* **AVAILABLE RECORDS**
::::::::

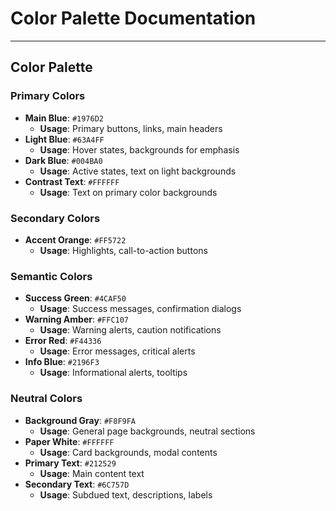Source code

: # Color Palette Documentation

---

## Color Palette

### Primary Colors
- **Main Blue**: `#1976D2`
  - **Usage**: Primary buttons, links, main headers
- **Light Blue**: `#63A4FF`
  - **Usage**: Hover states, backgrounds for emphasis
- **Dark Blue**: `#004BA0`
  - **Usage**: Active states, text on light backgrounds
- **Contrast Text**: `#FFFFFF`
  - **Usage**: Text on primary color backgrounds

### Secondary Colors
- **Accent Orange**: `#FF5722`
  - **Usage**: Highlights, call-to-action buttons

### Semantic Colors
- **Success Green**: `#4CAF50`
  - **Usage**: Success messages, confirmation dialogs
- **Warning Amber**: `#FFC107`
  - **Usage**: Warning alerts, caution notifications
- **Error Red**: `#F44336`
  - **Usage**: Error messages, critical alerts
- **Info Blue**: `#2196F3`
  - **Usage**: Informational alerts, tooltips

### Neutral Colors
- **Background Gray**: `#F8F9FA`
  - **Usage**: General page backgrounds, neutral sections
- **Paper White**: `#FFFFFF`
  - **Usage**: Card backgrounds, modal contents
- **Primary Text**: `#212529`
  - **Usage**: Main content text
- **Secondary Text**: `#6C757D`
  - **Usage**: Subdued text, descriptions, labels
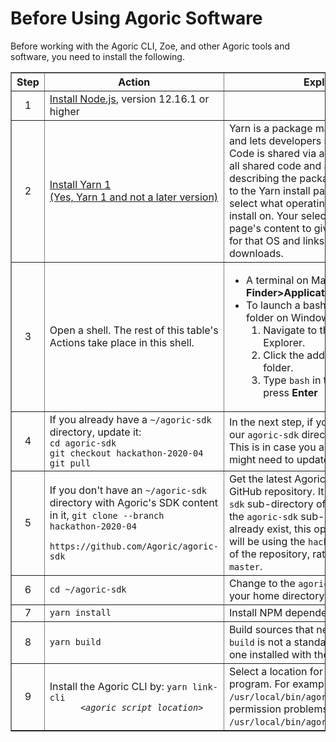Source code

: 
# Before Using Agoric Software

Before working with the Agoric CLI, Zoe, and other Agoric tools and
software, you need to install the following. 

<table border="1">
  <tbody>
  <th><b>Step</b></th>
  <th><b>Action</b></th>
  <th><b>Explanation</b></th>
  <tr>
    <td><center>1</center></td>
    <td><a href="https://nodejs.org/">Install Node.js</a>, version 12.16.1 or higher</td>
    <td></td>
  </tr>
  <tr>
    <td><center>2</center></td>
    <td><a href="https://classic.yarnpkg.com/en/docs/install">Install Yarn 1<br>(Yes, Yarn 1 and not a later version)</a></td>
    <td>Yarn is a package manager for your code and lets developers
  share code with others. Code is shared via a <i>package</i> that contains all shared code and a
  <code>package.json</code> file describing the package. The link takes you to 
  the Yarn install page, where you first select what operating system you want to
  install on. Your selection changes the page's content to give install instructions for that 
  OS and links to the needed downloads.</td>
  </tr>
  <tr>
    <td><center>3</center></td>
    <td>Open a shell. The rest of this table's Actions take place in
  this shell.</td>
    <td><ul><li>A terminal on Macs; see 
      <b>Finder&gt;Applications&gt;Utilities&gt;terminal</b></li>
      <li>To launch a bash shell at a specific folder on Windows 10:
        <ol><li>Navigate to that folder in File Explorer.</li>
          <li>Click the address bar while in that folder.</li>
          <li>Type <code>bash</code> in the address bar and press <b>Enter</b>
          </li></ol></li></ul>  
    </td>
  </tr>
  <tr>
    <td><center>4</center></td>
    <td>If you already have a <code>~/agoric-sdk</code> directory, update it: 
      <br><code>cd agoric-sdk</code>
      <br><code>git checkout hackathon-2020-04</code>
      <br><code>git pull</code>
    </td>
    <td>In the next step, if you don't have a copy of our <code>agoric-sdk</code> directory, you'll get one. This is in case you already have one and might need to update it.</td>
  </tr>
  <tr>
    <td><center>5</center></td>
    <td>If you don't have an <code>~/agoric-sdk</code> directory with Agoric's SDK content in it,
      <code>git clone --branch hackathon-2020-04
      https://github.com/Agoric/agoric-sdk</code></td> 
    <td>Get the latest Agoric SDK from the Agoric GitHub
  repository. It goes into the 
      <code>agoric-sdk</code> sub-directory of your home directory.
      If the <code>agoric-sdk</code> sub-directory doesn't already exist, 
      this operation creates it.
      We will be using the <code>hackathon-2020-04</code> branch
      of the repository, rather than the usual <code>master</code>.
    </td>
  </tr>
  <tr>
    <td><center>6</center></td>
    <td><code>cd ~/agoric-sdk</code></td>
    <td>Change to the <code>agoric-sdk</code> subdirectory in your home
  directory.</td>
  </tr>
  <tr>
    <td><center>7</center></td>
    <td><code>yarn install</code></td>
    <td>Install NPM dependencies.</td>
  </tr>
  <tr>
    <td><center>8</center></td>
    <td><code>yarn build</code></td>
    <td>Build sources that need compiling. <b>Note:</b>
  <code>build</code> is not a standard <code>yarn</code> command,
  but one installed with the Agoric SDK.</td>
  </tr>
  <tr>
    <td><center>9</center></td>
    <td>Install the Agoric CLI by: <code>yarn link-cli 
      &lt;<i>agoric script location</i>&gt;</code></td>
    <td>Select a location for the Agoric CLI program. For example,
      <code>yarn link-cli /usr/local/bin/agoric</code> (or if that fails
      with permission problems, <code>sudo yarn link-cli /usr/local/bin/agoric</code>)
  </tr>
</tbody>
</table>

::::::::

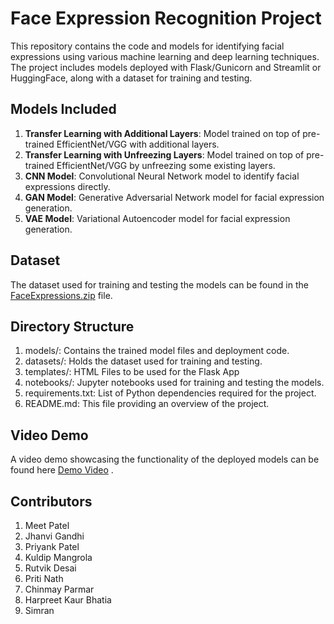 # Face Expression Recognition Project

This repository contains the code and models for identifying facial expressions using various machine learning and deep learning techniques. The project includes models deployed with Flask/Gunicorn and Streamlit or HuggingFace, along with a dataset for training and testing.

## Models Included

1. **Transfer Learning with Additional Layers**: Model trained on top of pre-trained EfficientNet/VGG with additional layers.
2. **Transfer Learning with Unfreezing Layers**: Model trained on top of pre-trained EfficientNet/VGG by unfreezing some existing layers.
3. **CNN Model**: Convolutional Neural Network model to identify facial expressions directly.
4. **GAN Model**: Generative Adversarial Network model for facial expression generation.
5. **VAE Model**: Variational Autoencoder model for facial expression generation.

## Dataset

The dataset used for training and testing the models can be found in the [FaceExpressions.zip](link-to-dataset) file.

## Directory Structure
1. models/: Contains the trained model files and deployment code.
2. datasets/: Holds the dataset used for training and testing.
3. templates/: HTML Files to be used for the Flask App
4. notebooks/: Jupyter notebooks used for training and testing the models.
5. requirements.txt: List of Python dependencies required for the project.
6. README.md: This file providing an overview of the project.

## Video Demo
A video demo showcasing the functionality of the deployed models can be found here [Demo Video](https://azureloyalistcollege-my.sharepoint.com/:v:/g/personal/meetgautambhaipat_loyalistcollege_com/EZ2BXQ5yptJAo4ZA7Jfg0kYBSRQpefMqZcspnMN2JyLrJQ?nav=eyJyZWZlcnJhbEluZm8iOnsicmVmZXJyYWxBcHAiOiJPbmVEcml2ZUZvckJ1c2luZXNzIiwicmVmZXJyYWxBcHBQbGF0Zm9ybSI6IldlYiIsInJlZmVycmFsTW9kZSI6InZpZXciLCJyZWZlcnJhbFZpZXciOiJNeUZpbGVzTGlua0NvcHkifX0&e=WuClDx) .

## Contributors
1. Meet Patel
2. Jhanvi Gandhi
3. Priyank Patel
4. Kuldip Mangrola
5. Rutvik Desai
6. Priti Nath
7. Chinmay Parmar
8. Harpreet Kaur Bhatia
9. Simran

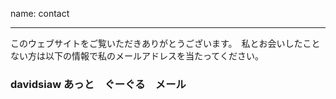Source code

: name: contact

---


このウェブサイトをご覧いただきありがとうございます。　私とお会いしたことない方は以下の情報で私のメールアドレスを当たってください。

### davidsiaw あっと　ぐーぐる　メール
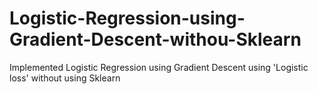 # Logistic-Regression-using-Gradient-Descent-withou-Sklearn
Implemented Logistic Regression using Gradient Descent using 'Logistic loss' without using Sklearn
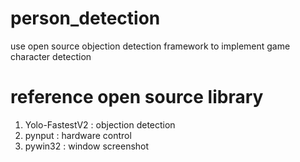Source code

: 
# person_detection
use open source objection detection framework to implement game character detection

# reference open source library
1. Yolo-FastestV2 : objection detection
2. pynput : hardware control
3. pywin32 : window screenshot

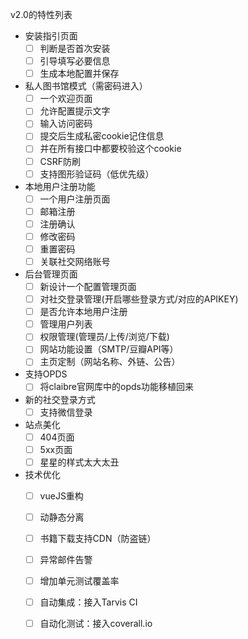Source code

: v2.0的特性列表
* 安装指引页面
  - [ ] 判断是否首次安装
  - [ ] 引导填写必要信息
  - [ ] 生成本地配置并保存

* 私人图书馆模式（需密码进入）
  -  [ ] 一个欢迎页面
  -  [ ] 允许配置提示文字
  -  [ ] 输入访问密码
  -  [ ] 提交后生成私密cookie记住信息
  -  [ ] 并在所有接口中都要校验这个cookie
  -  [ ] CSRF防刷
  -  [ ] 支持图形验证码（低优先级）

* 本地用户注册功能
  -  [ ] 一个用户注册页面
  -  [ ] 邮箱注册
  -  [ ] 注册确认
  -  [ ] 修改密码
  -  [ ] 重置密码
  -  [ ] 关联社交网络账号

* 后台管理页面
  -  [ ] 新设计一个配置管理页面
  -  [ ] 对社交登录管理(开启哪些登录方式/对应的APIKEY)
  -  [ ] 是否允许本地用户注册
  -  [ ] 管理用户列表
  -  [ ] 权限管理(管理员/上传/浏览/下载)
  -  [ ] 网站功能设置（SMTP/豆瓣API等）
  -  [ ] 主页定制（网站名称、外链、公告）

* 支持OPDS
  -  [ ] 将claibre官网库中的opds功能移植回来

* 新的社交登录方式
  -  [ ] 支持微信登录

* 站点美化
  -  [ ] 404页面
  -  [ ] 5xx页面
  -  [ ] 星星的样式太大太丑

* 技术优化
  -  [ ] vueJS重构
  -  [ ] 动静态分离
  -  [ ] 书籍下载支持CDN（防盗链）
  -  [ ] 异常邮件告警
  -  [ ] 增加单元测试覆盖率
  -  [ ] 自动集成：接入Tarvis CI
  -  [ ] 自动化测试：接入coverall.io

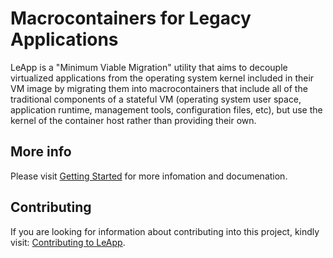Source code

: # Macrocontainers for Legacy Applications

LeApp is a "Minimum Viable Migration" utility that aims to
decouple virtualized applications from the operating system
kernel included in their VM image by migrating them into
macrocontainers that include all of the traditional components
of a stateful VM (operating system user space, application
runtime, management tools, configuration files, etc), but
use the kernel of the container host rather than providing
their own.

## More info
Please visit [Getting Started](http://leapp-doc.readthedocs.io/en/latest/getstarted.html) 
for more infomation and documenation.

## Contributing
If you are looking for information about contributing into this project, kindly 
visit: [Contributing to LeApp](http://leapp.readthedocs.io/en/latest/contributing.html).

::::::::

* **WHAT TO PRODUCE**
Each line above that falls between the line with "- **Usage**: Error" and the line with "<br><code>cd agoric-sdk</code>" should be printed exactly, together with those two lines, but the pictures should not.

* **OUTPUT FOR THIS TASK**
  - **Usage**: Error messages, critical alerts
- **Info Blue**: `#2196F3`
  - **Usage**: Informational alerts, tooltips

### Neutral Colors
- **Background Gray**: `#F8F9FA`
  - **Usage**: General page backgrounds, neutral sections
- **Paper White**: `#FFFFFF`
  - **Usage**: Card backgrounds, modal contents
- **Primary Text**: `#212529`
  - **Usage**: Main content text
- **Secondary Text**: `#6C757D`
  - **Usage**: Subdued text, descriptions, labels
Source code

: 
# Before Using Agoric Software

Before working with the Agoric CLI, Zoe, and other Agoric tools and
software, you need to install the following. 

<table border="1">
  <tbody>
  <th><b>Step</b></th>
  <th><b>Action</b></th>
  <th><b>Explanation</b></th>
  <tr>
    <td><center>1</center></td>
    <td><a href="https://nodejs.org/">Install Node.js</a>, version 12.16.1 or higher</td>
    <td></td>
  </tr>
  <tr>
    <td><center>2</center></td>
    <td><a href="https://classic.yarnpkg.com/en/docs/install">Install Yarn 1<br>(Yes, Yarn 1 and not a later version)</a></td>
    <td>Yarn is a package manager for your code and lets developers
  share code with others. Code is shared via a <i>package</i> that contains all shared code and a
  <code>package.json</code> file describing the package. The link takes you to 
  the Yarn install page, where you first select what operating system you want to
  install on. Your selection changes the page's content to give install instructions for that 
  OS and links to the needed downloads.</td>
  </tr>
  <tr>
    <td><center>3</center></td>
    <td>Open a shell. The rest of this table's Actions take place in
  this shell.</td>
    <td><ul><li>A terminal on Macs; see 
      <b>Finder&gt;Applications&gt;Utilities&gt;terminal</b></li>
      <li>To launch a bash shell at a specific folder on Windows 10:
        <ol><li>Navigate to that folder in File Explorer.</li>
          <li>Click the address bar while in that folder.</li>
          <li>Type <code>bash</code> in the address bar and press <b>Enter</b>
          </li></ol></li></ul>  
    </td>
  </tr>
  <tr>
    <td><center>4</center></td>
    <td>If you already have a <code>~/agoric-sdk</code> directory, update it: 
      <br><code>cd agoric-sdk</code>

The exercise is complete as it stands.